━━━ DATASET EXTRACT ━━━
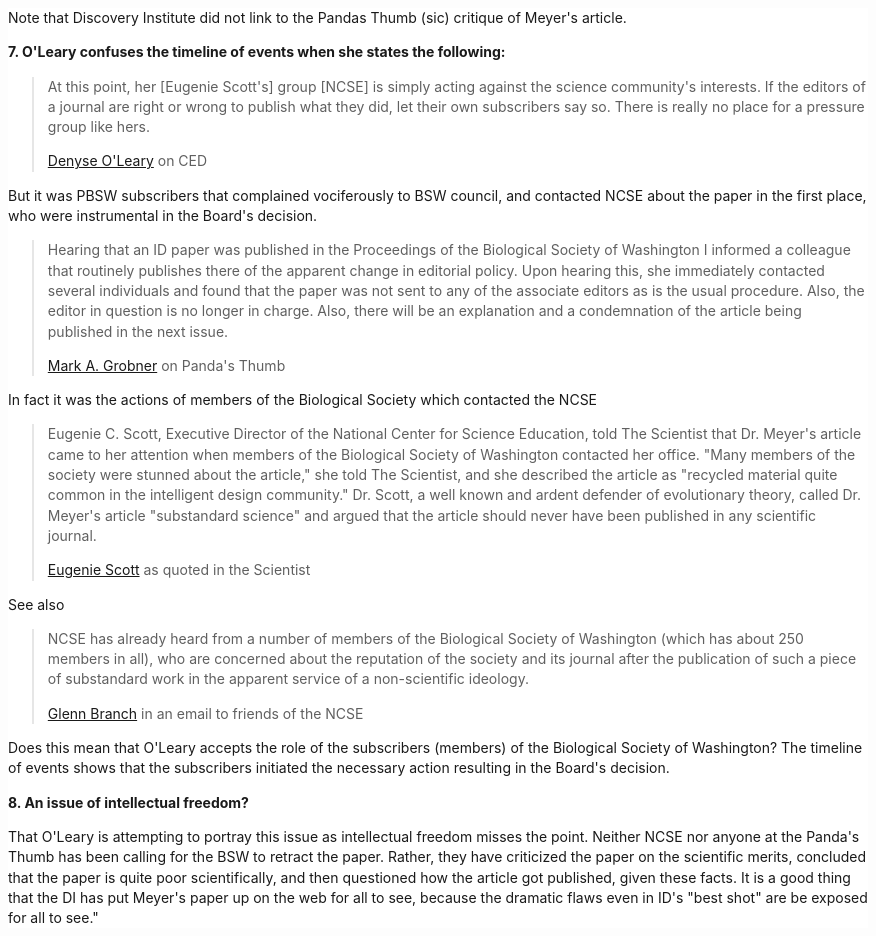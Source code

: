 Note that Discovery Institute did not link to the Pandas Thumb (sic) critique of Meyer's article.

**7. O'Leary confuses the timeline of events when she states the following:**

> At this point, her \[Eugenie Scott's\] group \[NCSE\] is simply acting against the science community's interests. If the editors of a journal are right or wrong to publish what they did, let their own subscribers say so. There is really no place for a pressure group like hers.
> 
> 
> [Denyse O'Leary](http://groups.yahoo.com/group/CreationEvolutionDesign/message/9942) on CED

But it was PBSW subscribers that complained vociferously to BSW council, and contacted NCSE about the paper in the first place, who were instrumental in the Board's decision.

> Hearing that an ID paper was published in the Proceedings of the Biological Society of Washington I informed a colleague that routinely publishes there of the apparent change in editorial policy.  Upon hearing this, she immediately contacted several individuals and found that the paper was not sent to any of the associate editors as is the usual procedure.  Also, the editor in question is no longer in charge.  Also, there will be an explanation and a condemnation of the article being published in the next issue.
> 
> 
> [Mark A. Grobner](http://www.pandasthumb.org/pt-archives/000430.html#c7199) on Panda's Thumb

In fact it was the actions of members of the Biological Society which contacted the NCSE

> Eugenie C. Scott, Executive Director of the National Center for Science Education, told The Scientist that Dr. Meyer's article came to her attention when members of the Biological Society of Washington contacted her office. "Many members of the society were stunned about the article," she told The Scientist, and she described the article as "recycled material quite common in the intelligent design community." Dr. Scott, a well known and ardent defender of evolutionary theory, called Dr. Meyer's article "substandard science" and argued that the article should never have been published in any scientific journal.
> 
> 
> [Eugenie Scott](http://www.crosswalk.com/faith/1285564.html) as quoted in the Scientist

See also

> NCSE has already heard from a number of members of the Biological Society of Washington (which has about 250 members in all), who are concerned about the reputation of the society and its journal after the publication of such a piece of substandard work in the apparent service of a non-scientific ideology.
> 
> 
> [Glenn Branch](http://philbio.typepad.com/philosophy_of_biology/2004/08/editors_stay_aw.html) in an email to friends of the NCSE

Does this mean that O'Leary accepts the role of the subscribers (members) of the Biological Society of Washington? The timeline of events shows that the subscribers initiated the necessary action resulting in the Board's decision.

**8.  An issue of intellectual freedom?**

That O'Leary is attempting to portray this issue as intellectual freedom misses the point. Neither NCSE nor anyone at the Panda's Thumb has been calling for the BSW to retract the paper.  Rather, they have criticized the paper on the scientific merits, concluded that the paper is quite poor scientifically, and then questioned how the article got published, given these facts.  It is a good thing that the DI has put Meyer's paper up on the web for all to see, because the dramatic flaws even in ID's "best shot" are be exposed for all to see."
━━━
TASK DIRECTIONS =
Give the entries above again word for word, without the pictures.

EXERCISE RESULT =
Source code

: Note that Discovery Institute did not link to the Pandas Thumb (sic) critique of Meyer's article.

**7. O'Leary confuses the timeline of events when she states the following:**

> At this point, her \[Eugenie Scott's\] group \[NCSE\] is simply acting against the science community's interests. If the editors of a journal are right or wrong to publish what they did, let their own subscribers say so. There is really no place for a pressure group like hers.
> 
> 
> [Denyse O'Leary](http://groups.yahoo.com/group/CreationEvolutionDesign/message/9942) on CED

But it was PBSW subscribers that complained vociferously to BSW council, and contacted NCSE about the paper in the first place, who were instrumental in the Board's decision.

> Hearing that an ID paper was published in the Proceedings of the Biological Society of Washington I informed a colleague that routinely publishes there of the apparent change in editorial policy.  Upon hearing this, she immediately contacted several individuals and found that the paper was not sent to any of the associate editors as is the usual procedure.  Also, the editor in question is no longer in charge.  Also, there will be an explanation and a condemnation of the article being published in the next issue.
> 
> 
> [Mark A. Grobner](http://www.pandasthumb.org/pt-archives/000430.html#c7199) on Panda's Thumb

In fact it was the actions of members of the Biological Society which contacted the NCSE

> Eugenie C. Scott, Executive Director of the National Center for Science Education, told The Scientist that Dr. Meyer's article came to her attention when members of the Biological Society of Washington contacted her office. "Many members of the society were stunned about the article," she told The Scientist, and she described the article as "recycled material quite common in the intelligent design community." Dr. Scott, a well known and ardent defender of evolutionary theory, called Dr. Meyer's article "substandard science" and argued that the article should never have been published in any scientific journal.
> 
> 
> [Eugenie Scott](http://www.crosswalk.com/faith/1285564.html) as quoted in the Scientist

See also

> NCSE has already heard from a number of members of the Biological Society of Washington (which has about 250 members in all), who are concerned about the reputation of the society and its journal after the publication of such a piece of substandard work in the apparent service of a non-scientific ideology.
> 
> 
> [Glenn Branch](http://philbio.typepad.com/philosophy_of_biology/2004/08/editors_stay_aw.html) in an email to friends of the NCSE

Does this mean that O'Leary accepts the role of the subscribers (members) of the Biological Society of Washington? The timeline of events shows that the subscribers initiated the necessary action resulting in the Board's decision.

**8.  An issue of intellectual freedom?**

That O'Leary is attempting to portray this issue as intellectual freedom misses the point. Neither NCSE nor anyone at the Panda's Thumb has been calling for the BSW to retract the paper.  Rather, they have criticized the paper on the scientific merits, concluded that the paper is quite poor scientifically, and then questioned how the article got published, given these facts.  It is a good thing that the DI has put Meyer's paper up on the web for all to see, because the dramatic flaws even in ID's "best shot" are be exposed for all to see."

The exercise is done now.